Before I harden any blades, I heat my oil. I use a goop quench made of canola oil, bacon fat, and candle wax. It is a soft solid at room temperature (like Crisco), but I heat it up until it is nice and liquid. This is about 130 degrees. I just use a railroad spike, heat it up in the forge and put it in the goop until cool. Repeat a total of three times (you need to check your own quench container, don't take this as gospel - it is only true of my setup).
Then the sexy part! Hardening! Slowly and carefully heat the blade up to nonmagnetic. I like to have low light so I can see the color in the steel. I always check with a magnet. I know some people claim they can tell just by looking, but I'm not able to get the consistent results I want that way. Once it is not magnetic, I keep it moving through the fire until I'm certain the color is the same through the whole blade. This is easy to see by eye. But be really careful about the tip. It is super easy to get it a lot hotter than the rest of the blade. This is a matter of practice, I find. Get to know your own forge for best results.

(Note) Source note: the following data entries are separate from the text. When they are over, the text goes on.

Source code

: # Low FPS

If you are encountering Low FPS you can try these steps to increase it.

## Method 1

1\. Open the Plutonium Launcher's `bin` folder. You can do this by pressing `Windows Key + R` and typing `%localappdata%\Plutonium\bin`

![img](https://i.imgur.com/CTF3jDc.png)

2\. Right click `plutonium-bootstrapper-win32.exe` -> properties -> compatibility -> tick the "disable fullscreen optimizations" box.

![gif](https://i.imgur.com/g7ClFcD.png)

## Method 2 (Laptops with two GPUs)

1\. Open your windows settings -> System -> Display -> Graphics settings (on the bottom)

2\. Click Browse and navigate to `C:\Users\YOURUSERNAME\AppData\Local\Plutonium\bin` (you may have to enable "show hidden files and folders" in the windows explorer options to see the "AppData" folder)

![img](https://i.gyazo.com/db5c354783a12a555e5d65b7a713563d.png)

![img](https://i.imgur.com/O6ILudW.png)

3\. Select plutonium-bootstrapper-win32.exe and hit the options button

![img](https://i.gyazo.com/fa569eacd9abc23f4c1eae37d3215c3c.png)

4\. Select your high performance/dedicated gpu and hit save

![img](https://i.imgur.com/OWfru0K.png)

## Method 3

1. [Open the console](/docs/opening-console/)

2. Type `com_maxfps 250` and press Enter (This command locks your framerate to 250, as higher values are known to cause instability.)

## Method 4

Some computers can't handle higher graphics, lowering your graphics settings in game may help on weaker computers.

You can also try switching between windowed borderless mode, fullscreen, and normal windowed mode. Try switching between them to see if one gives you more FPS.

Now, you have about one second to get that steel under 400 degrees. Get it in the oil. I quench edge down, personally. I like to keep the spine of the blade up out of the oil so it doesn't get hard with the edge. Once the glow is gone from the spine, I put the whole blade in the oil and let it cool for a few seconds (about 20-30 seconds for a smaller blade, up to a minute for larger blades).
Pull it out and wipe the oil off with a shop rag. A good hardening will also normally have a lot of grey steel surface where the quench scale is popped off. Underheating it will leave the whole surface black. Again, as before, this is in my quenchant in my shop. I have a sword quench tank and the oil (mix of corn oil and canola oil) doesn't pop off the scale as reliably, so don't take it as gospel. Also, an overheated blade will still pop the scale, so it is an indication that I got the temperature *at least* hot enough.
Do the rest of your blades to this point.
Now, with shop rags, work to get as much of the oil off as you can. Really wipe them down. You don't want burned oil stinking up your kitchen when you temper. I used to wash them with Dawn detergent, but don't find a real improvement from that, so I quit doing it.
I wrap my hardened steel blades in aluminum foil, loosely, then place them on a cookie sheet. The idea is that it evens the heat out as it reaches the blades. This could be wasted effort, but I don't believe it hurts.
Into the oven and temper for an hour. Then air cool and bake for another hour.
For 1095, I do 400 degrees for knives, 500 for swords. For the spring steel I enjoy forging, I use 375 for the knives. Known 5160 gets 475 for big choppers.
This is, as I said, my method in my shop. I like the results for my blades. Your shop will be different, so only treat this as a suggested starting point, not a gospel.
-Patrick
Check the edge hardness with an old chainsaw file. It will knock off some scale, but should not be able to bite into the steel itself.